In late November, military families at Joint Base Pearl Harbor-Hickam and Aliamanu Military Reservation began reporting their water smelled like fuel and had a visible, oily sheen.
The Hawaii Department of Health and the Navy later confirmed the water was contaminated by fuel spilled from the Red Hill storage facility earlier in the month.
The spill displaced thousands of military families and civilians, while others brought in outside water to stay in their homes. Thousands have also been treated for nausea, headaches, rashes and other conditions.
Hawaiian officials, including the state's U.S. senators and representatives, have been pressuring the Defense Department to comply with Hawaii's defueling order. Congress joined in approving $100 million last month for the Pentagon to follow the order.

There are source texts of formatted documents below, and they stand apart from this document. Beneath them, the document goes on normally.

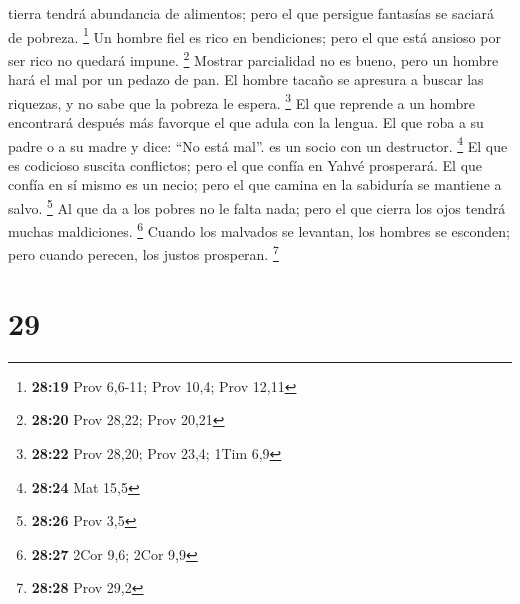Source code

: tierra tendrá abundancia de alimentos; pero el que persigue fantasías se
saciará de pobreza. \footnote{\textbf{28:19} Prov 6,6-11; Prov 10,4;
  Prov 12,11}  Un hombre fiel es rico en bendiciones;
pero el que está ansioso por ser rico no quedará impune. \footnote{\textbf{28:20}
  Prov 28,22; Prov 20,21}  Mostrar parcialidad no es
bueno, pero un hombre hará el mal por un pedazo de pan. 
El hombre tacaño se apresura a buscar las riquezas, y no sabe que la
pobreza le espera. \footnote{\textbf{28:22} Prov 28,20; Prov 23,4; 1Tim
  6,9}  El que reprende a un hombre encontrará después
más favorque el que adula con la lengua.  El que roba a
su padre o a su madre y dice: ``No está mal''. es un socio con un
destructor. \footnote{\textbf{28:24} Mat 15,5}  El que es
codicioso suscita conflictos; pero el que confía en Yahvé prosperará.
 El que confía en sí mismo es un necio; pero el que
camina en la sabiduría se mantiene a salvo. \footnote{\textbf{28:26}
  Prov 3,5}  Al que da a los pobres no le falta nada;
pero el que cierra los ojos tendrá muchas maldiciones. \footnote{\textbf{28:27}
  2Cor 9,6; 2Cor 9,9}  Cuando los malvados se levantan,
los hombres se esconden; pero cuando perecen, los justos prosperan.
\footnote{\textbf{28:28} Prov 29,2}

\hypertarget{section-28}{%
\section{29}\label{section-28}}

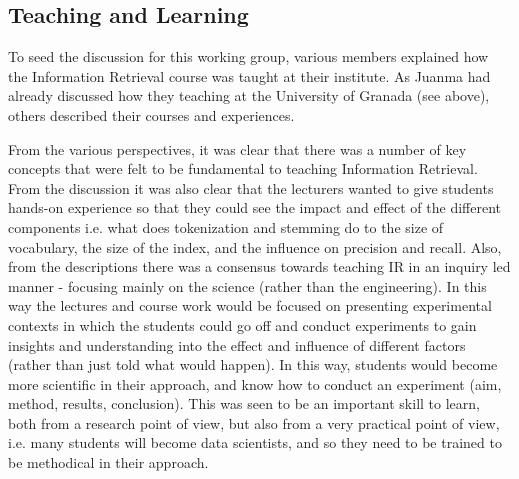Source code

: \subsection{Teaching and Learning}
\label{sec:teaching}

To seed the discussion for this working group, various members explained how the Information Retrieval course was taught at their institute. As Juanma had already discussed how they teaching at the University of Granada (see above), others described their courses and experiences. 





From the various perspectives, it was clear that there was a number of key concepts that were felt to be fundamental to teaching Information Retrieval. From the discussion it was also clear that the lecturers wanted to give students hands-on experience so that they could see the impact and effect of the different components i.e. what does tokenization and stemming do to the size of vocabulary, the size of the index, and the influence on precision and recall. Also, from the descriptions there was a consensus towards teaching IR in an inquiry led manner - focusing mainly on the science (rather than the engineering). In this way the lectures and course work would be focused on presenting experimental contexts in which the students could go off and conduct experiments to gain insights and understanding into the effect and influence of different factors (rather than just told what would happen). In this way, students would become more scientific in their approach, and know how to conduct an experiment (aim, method, results, conclusion). This was seen to be an important skill to learn, both from a research point of view, but also from a very practical point of view, i.e. many students will become data scientists, and so they need to be trained to be methodical in their approach.

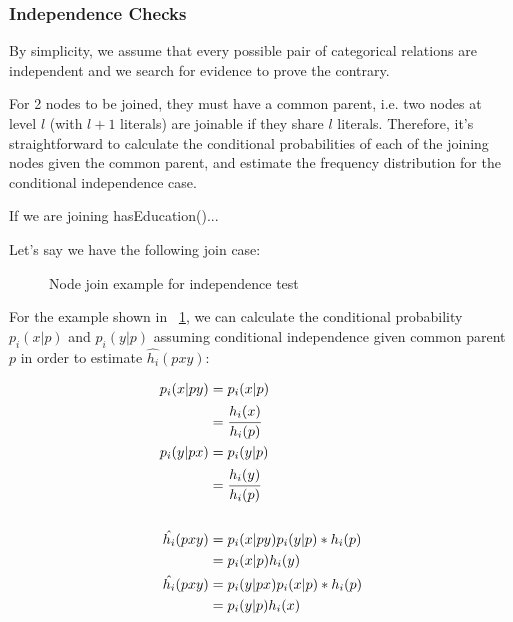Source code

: \subsubsection{Independence Checks}

By simplicity, we assume that every possible pair of categorical relations are independent and we search for evidence to
prove the contrary.

For 2 nodes to be joined, they must have a common parent, i.e. two nodes at level $l$ (with $l+1$ literals) are joinable
if they share $l$ literals. Therefore, it's straightforward to calculate the conditional probabilities of each of the
joining nodes given the common parent, and estimate the frequency distribution for the conditional independence case.

If we are joining hasEducation()...

Let's say we have the following join case:
 
\begin{figure}[!h]
  \caption{Node join example for independence test}
  \centering
  \label{fig:joinIndepExample}
\end{figure}

For the example shown in ~\ref{fig:joinIndepExample}, we can calculate the conditional probability $p_i(x|p)$ and
$p_i(y|p)$ assuming conditional independence given common parent $p$ in order to estimate $\hat{h_i}(p x y)$:

\begin{equation}
\begin{split}
 p_i(x|py) &= p_i(x|p) \\ 
 &= \cfrac{h_i(x)}{h_i(p)} \\ 
 p_i(y|px) &= p_i(y|p) \\ 
 &= \cfrac{h_i(y)}{h_i(p)} \\ \\ 
 \hat{h_i}(pxy) &= p_i(x|py)p_i(y|p)*h_i(p) \\ 
 &= p_i(x|p)h_i(y) \\ 
 \hat{h_i}(pxy) &= p_i(y|px)p_i(x|p)*h_i(p) \\ 
 &= p_i(y|p)h_i(x) 
\end{split}
\end{equation}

"I have said from day one that ensuring the health and safety of the residents of Oahu is my top priority and I share the community's big sigh of relief with this news," Sen. Mazie Hirono, D-Hawaii, said in a statement Monday applauding the Pentagon's announcement.
"There is a lot of work to do, including defueling the tanks safely and the long term cleanup efforts that will be required to close down the facility," Hirono added. "I will continue to work very closely with the DoD, the Environmental Protection Agency and the State of Hawaii to make sure this happens."
Hawaii's order called for the Navy to submit a plan to drain the fuel at Red Hill within 30 days.
But a timeline laid out by the Pentagon on Monday could have the process stretching longer than a year.
Operations at Red Hill have been suspended since December, but the facility can't be defueled until it is up and running again, Pentagon press secretary John Kirby told reporters. An assessment team expects to have a report by the end of the April on how to safely get the facility operational again, he added.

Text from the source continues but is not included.